## WHAT THE TASK REQUIRES
Each line below from the one containing "in this repo." through the one containing "Copyright (c) 2010 Jesse MacFadyen" should be output exactly as it stands, and no other line should appear.

## GIVEN RECORDS
:::

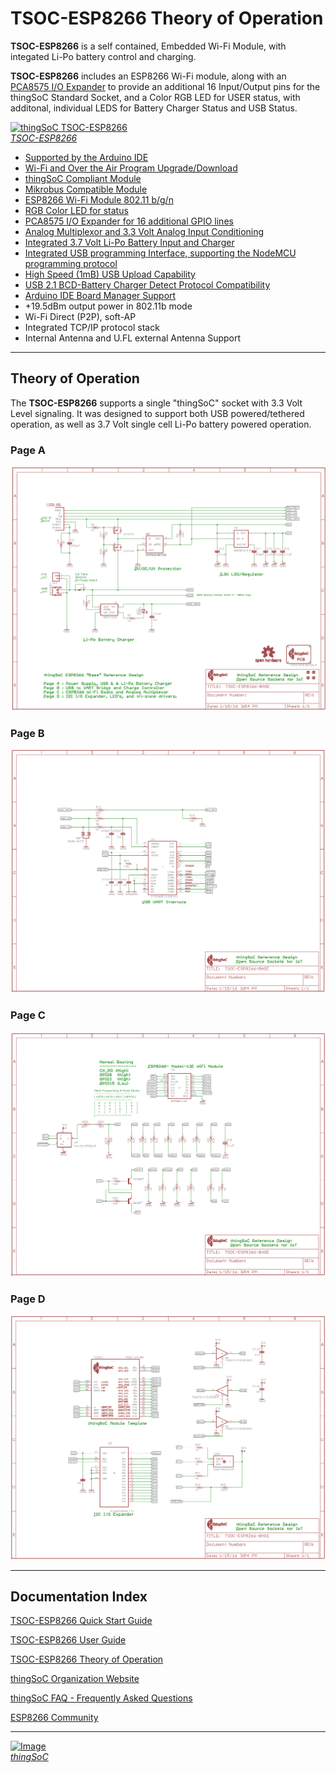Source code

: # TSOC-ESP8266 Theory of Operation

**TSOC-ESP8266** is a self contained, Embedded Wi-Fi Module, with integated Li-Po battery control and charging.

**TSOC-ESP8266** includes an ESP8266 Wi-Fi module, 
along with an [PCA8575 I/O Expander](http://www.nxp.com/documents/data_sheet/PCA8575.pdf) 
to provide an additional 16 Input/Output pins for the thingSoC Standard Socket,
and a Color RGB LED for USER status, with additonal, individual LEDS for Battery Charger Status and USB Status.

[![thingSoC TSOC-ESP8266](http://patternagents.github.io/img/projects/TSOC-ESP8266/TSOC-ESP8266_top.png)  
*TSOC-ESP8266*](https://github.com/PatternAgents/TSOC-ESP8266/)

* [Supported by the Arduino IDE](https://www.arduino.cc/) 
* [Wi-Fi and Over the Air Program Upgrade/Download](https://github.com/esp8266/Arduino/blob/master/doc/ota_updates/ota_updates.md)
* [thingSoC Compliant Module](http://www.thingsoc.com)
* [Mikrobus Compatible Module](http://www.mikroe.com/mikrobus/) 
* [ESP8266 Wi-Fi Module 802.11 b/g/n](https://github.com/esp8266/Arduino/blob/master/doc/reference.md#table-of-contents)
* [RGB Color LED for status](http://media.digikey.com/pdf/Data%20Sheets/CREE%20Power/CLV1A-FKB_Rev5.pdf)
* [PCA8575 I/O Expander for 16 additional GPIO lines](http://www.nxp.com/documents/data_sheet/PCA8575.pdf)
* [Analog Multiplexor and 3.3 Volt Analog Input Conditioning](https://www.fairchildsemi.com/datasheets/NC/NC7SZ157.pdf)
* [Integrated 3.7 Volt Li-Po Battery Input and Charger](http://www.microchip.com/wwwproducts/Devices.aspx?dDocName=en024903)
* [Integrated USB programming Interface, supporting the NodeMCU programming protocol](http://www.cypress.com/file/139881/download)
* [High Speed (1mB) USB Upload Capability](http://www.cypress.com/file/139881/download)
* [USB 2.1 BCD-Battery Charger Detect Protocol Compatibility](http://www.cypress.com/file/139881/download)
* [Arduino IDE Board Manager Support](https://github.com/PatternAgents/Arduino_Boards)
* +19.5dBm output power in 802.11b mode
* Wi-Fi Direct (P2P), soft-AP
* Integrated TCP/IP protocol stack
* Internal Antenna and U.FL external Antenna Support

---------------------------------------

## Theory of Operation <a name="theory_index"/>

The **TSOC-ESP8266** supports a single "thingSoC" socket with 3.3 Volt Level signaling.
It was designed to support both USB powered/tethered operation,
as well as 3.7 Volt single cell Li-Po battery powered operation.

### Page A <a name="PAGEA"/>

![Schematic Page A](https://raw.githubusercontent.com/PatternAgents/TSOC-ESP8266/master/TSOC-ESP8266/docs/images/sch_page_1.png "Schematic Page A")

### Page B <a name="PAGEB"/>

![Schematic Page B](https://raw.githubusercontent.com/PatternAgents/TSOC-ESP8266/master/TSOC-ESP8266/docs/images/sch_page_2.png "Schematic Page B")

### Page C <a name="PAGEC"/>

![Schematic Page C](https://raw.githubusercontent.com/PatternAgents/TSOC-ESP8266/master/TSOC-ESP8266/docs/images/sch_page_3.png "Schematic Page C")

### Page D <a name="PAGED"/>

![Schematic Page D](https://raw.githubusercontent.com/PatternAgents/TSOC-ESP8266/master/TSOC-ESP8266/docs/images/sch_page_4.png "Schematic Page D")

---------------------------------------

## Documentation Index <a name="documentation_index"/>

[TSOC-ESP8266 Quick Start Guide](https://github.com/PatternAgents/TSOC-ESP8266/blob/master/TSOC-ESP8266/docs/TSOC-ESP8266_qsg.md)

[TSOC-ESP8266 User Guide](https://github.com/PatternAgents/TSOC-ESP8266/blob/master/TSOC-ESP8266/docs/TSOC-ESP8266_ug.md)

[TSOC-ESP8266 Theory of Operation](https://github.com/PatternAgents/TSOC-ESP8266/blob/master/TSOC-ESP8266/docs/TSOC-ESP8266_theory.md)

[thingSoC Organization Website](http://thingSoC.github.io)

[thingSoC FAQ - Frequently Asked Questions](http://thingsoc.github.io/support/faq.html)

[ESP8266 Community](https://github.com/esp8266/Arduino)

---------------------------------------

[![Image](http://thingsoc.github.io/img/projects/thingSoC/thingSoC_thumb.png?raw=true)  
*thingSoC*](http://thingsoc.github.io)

:::

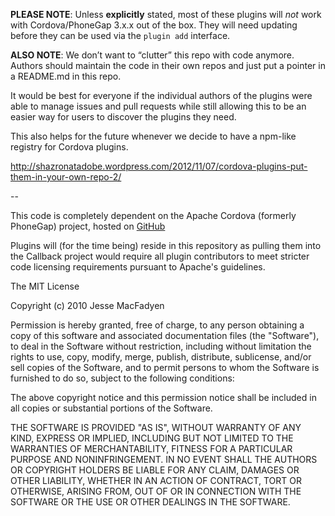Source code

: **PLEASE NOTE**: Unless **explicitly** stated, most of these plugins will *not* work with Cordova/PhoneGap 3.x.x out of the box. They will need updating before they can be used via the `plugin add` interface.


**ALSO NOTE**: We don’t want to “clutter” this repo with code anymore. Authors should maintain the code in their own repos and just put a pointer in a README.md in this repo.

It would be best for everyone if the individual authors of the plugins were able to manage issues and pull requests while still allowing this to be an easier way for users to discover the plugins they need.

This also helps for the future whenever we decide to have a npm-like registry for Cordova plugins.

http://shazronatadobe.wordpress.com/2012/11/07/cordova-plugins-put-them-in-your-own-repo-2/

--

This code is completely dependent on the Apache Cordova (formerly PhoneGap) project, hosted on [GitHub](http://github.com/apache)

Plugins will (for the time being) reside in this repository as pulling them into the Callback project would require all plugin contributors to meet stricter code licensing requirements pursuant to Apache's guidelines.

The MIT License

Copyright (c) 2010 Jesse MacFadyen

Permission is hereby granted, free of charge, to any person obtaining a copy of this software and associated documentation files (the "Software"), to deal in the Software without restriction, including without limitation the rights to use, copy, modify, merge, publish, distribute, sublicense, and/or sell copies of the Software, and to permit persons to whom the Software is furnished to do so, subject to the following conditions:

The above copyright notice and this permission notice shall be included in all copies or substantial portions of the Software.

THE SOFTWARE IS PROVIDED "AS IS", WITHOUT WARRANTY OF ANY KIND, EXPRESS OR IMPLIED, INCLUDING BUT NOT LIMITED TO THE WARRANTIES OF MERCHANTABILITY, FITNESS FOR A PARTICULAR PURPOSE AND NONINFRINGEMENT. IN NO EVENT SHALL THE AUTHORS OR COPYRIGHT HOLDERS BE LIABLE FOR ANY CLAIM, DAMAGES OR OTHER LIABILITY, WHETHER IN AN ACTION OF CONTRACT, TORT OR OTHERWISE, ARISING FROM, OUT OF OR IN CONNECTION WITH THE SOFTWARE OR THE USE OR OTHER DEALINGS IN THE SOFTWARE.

:::

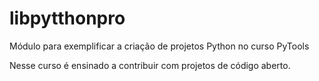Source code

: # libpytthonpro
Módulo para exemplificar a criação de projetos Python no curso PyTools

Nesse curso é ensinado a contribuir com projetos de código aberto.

:::

## ANSWER TO THIS PROBLEM
**ALSO NOTE**: We don’t want to “clutter” this repo with code anymore. Authors should maintain the code in their own repos and just put a pointer in a README.md in this repo.

It would be best for everyone if the individual authors of the plugins were able to manage issues and pull requests while still allowing this to be an easier way for users to discover the plugins they need.

This also helps for the future whenever we decide to have a npm-like registry for Cordova plugins.

http://shazronatadobe.wordpress.com/2012/11/07/cordova-plugins-put-them-in-your-own-repo-2/

--

This code is completely dependent on the Apache Cordova (formerly PhoneGap) project, hosted on [GitHub](http://github.com/apache)

Plugins will (for the time being) reside in this repository as pulling them into the Callback project would require all plugin contributors to meet stricter code licensing requirements pursuant to Apache's guidelines.

The MIT License

Copyright (c) 2010 Jesse MacFadyen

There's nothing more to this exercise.